The deployment of electric vehicles (EVs) as part of Lagos State’s bus fleet has been hailed as sustainable and eco-friendly transportation, but analysts say it must contend with issues involving cost, transport congestion, and power cuts to be truly sustainable.
Last June, the Lagos Metropolitan Area Transport Authority signed a Memorandum of Understanding with Oando Clean Energy to roll out electric mass transit buses, charging infrastructure, and service centres (EV Infrastructure Ecosystem).
Some experts who spoke with BusinessDay commended the move but also raised issues that must be addressed to truly be sustainable. Top on the list is the high cost of EVs and unreliable power supply, followed by limited charging infrastructure in a city prone to absurd traffic snarls.
The basis of this whole project is to reduce carbon emissions. Transportation contributes the largest proportion of carbon emissions, according to Seyi Osiyemi, an urban mobility expert.
He said that the quick win regarding cutting emissions will be converting diesel buses to gas. According to him, electric vehicles are still expensive and are not commercially viable for operators because it will be difficult to charge passengers for the cost of the bus, which is close to $500,000.
“The battery is the most expensive part of the bus. It makes up about 40 percent of the cost, and that cost will be passed on to the passengers.
“In other countries, governments subsidise the cost of the acquisition of electric buses because of the cost. We do not have a framework now that supports subsidies in our public transport system. Either the government heavily subsidises the cost of the acquisition or the cost of operations,” he said.
According to him, getting the scale of the EVs will require massive investments. “There are bus operations and managing the assets.”
On whether electric buses will reduce transport costs, he said that the only way it will happen is if the government covers a significant amount of the acquisition cost. An electric bus costs between $400,000 and $500,000, almost four times the diesel buses in Lagos.
“Unless the government is bankrolling their acquisition costs, that will be a form of capital subsidy. Passengers will only pay for the cost of maintenance.”
Chukwuebuka Uchendu, production, planning and technical lead, JET, told BusinessDay that the challenges associated with electric vehicle adoption in Nigeria include high costs, structural deficiencies, a knowledge gap in technical know-how, and the government’s policy, and regulatory framework on e-mobility.
He said that despite these challenges, adopting EVs in Nigeria is still possible. The reason why electric vehicles are expensive in Nigeria is the cost of battery packs.
Chukwuebuka said: “With the abundance of lithium ore in Nigeria, the government can leverage that, making Nigeria the hub for lithium-ion battery production to serve the whole of Africa’s electric vehicle market.
“For the infrastructural deficit, if sufficient money or tax incentives are given to both EV manufacturers, electric vehicle supply equipment, and mini-grid developers, the mini-grid developers can access the abundance of renewable resources in Nigeria.”
However, this will enable mini-grid developers and EV designers to come up with solutions to power public charging stations.
“In context, public buses in Lagos average 200–250 km daily mileage.
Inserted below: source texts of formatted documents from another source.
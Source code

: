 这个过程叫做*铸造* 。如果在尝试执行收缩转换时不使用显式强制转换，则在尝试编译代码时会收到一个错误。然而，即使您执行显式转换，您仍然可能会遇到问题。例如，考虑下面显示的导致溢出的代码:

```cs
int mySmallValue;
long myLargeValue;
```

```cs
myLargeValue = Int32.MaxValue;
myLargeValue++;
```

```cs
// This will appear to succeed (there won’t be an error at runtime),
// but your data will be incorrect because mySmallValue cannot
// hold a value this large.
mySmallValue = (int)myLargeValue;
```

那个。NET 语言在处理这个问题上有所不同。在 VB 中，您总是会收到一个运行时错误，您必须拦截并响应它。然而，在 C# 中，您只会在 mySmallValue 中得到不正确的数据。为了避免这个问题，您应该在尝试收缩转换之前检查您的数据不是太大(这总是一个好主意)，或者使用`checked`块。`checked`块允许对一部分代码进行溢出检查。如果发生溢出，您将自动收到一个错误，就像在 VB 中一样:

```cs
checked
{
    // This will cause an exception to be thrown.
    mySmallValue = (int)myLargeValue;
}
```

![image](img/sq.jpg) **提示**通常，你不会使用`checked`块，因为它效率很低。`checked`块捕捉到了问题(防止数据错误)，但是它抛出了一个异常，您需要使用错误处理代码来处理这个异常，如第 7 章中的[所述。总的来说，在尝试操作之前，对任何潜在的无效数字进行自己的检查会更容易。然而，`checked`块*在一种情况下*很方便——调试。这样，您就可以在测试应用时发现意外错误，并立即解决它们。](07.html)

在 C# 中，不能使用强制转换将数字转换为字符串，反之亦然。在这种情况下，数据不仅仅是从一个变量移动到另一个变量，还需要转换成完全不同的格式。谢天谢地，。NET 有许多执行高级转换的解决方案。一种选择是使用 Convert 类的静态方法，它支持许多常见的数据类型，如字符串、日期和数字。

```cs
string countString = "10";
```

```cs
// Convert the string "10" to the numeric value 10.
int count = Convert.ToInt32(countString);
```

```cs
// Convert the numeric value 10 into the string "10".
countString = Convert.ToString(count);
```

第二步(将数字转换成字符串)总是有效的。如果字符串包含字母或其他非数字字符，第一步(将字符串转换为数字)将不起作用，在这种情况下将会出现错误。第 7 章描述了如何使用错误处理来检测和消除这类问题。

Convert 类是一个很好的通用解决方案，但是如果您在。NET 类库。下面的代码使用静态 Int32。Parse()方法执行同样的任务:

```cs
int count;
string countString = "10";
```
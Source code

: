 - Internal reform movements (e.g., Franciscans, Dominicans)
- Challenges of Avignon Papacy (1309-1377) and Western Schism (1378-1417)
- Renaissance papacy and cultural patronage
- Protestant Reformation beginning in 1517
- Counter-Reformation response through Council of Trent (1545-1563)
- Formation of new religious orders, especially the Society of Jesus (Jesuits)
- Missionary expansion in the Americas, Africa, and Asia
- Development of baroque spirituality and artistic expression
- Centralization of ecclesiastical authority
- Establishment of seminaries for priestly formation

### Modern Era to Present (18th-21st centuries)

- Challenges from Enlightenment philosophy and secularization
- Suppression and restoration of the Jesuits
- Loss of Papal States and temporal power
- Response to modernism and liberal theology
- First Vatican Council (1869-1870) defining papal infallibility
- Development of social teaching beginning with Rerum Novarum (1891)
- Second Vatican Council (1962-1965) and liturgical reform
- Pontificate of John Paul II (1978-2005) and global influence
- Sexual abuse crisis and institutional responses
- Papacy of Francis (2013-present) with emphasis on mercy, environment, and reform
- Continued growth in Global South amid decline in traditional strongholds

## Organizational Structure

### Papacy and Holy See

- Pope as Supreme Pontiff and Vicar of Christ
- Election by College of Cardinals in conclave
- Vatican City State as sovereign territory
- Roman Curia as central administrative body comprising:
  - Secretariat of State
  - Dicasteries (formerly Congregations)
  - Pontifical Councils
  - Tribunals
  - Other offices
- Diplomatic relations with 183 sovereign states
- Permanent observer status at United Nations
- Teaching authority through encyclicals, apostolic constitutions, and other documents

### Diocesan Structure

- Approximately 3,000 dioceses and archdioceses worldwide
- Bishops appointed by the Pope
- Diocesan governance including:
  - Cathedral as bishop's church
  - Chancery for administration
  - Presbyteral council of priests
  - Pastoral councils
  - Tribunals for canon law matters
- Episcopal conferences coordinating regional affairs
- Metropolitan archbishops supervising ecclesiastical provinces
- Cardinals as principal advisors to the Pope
On face value, this is lower than the average range of 300–350 km for EV bus batteries,” Osiyemi said. “However, the time spent in traffic congestion needs to be captured in the daily mileage operated by Lagos PT buses, which can be quite significant.
This, according to him, implies that the buses will never be able to operate for the whole day on a single charge. “So, it’s obvious that the operation of EV buses in Lagos will require on-road rapid charging infrastructure, and this will come at a huge cost,” he said.
Lagos State recently announced the addition of two electric buses to its Mass Transit Master Plan. According to the state, this initiative is still in the pilot stage, and a lot of data gathering will still be done in comparison with the existing BRT system.
According to the state, positive results are expected once the pilot scheme is done.
“Electric vehicles function quite differently when in traffic jams compared to fuel-powered vehicles. The range or charge of EVs does not decrease dramatically when sitting in traffic, as most of the electricity, or charge goes toward moving the vehicle forward,” said Gerald Omo-Osagie, an automotive/fleet management professional.
He said: “In other words, for an EV, power is discharged mostly when it is deployed to put the vehicle in motion. However, units like heating, cooling systems, radios, power windows, etc. consume minimal power when an EV is idling or stationary.
“This is what makes the EV so efficient. Electric vehicles regenerate electricity when going downhill or braking. So, in effect, time spent in traffic jams will most likely not reduce the battery charge significantly for an EV bus operated on Lagos roads, given the daily mileage coverage. They do well in stop-go conditions compared to gasoline engines.”
According to him, a major challenge in operating EV buses on Lagos roads would be that they cannot be towed if they run out of battery on the road, unlike ICE vehicles with a regular drivetrain.
“They will have to be re-charged on the spot or loaded on a flatbed! Hence, the need for heavy investments in recharging infrastructure.”